South Park Self

beating up

So, I was grovelling around at wolverine_nun's feet yesterday evening1, and she mentioned that my blog posts have been more upbeat in the last week or so, yay, but what's with that? Which, I have to admit, caused me to think in a vague, confused sort of way, "gosh, upbeat, is it? tell that to this week's long line of reproachful student zombies with the bite marks in their throats". But, as usual, she's right. I'm still not enamoured of this job, but it does go through a graceful sine wave of "aarghIhateit" in the troughs and "actuallyit'snottoobad"in the crests, and right now I'm cresting.

(In completely unrelated news, Wikipedia defines a sine wave as a "smooth repetitive oscillation", which is a groovy little phrase that for some reason makes me think of jazz, or possibly belly-dancing. Also, sine waves are sinusoidal, giving me a curious sense of affinity for them owing to the depredations of Sid).

I'm particularly up today. This is unlikely, because I finally woke up this morning having hit the snooze button three times in a row and gone straight back to being dead, and that usually means trouble of the bodysheisscratched variety (and, yup. An hour into the morning it was very obvious that someone socked me in the neck again, probably an annoyed student zombie on a revenge spree; I feel as though I haven't actually slept, and Sid is all rampageous). But, you know, this chronic glandular/sinusoid thing? It's very boring, but as a result of it being old hat, I'm also getting very good at managing it. It's like continually running into the same boring old school associate, with whom you have nothing in common, but whom politeness dictates you cannot get rid of until they've fully explored their designated fifteen minutes of narcissistic, irrelevant guff. You learn the topics to avoid, and the best techniques for slithering off early. This weekend I shall avoid heavy lifting, digging in the garden and going to bed too late, and shall attempt to be moderate on the alcohol front2.

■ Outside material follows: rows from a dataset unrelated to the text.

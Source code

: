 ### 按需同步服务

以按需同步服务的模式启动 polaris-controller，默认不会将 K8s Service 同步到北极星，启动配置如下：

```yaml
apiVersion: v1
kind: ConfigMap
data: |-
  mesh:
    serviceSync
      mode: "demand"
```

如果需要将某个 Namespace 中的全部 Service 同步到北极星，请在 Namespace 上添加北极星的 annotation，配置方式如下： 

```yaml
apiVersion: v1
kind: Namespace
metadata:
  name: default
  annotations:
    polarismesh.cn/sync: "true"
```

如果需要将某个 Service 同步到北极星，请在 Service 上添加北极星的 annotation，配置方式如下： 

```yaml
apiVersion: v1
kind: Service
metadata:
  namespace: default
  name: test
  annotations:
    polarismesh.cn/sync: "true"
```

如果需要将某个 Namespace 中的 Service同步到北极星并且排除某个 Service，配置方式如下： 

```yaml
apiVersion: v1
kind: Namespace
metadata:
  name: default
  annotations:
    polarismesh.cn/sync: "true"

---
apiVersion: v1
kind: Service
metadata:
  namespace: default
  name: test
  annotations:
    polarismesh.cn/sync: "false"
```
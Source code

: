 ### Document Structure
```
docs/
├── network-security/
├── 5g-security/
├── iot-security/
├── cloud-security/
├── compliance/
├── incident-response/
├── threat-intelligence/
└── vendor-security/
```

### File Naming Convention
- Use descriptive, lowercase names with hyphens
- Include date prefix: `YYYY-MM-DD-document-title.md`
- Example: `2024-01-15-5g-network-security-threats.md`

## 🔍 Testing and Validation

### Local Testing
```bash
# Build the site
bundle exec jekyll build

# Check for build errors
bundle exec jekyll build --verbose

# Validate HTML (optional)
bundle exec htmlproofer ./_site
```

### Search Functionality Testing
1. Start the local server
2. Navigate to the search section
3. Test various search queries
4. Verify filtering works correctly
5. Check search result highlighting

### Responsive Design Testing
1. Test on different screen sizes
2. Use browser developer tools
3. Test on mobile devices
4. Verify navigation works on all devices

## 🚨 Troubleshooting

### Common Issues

I'm also up because yesterday I had one of those potentially annoying job-assessment interviews with my immediate boss (who is a Nice Lady, but it's an annoying process full of managerialspeak), and ended up bending things rather unexpectedly to my will. Part of the chronic illness management thing is not to overload myself. Orientation is the massive overload in my year, particularly because it coincides with my registration duties. Out of a general policy of why the hell not3, I told Ye Boss straightforwardly that it isn't working to have responsibility for both at once, and that ideally my job description should be rewritten to give my orientation subordinate the actual responsibility, with me assisting him in the academic bits. I expected an "interesting, will refer it to the relevant committees", instead of which I got "gosh, yes, makes perfect sense, that job description was a bit of a stab in the dark anyway, make it so." Yesterday I talked to said subordinate, who is quite revved up at the idea of taking over. Just like that, my working life is better, more rational, and more likely to give me the space to do the remaining bits of the job far more efficiently and well. Not to mention less exhaustion and more sanity, which is always good.

Also, it's Friday. Fridayfridayfriday! And Guy Fawkes. I love fireworks, even faintly in the distance.


1 Pinning up a Tudor hem. What?

2 I shall also focus intensely on the relief portion of the complex responses which make up my awareness of the fact that I'm not going to Here Be Dragons this weekend. Because? while I'm sad and miss it and my friends, that way deadness lies.

3 There is an unexpected level of sheer liberation in not being particularly invested in this job. It means I don't worry, beyond everyday politeness, about pissing people off as I go gung-ho after whatever I want to achieve. In the world of university bureaucracy this is a serious plus.

  • Current Mood: bouncy Friday! fridayfridayfriday!
  • Current Music: Section Quartet
thank you for random cheerleader routine, appreciated :>. Also, I now have a mental image of you in a cheerleader's uniform, and it's kinda cute.
Office space
(Anonymous)
There is an echo of the movie "Office Space" in the logic of the less you "care" about the job the more successful you become.

Actually there is an almost Kafka-esque element at work there. Guess it is in the nature of bureaucracy

Carlo
Re: Office space
It is, actually, extremely Kafkaesque, and not a little ironic. I do my best to do this bloody job well, but I don't define myself by it - in fact, I define myself quite deliberately outside it. I may screw up, people may attack my approach in the job, and annoyance results, but it doesn't affect me on any profound level of personal identity. I haven't actually seen Office Space, probably I should.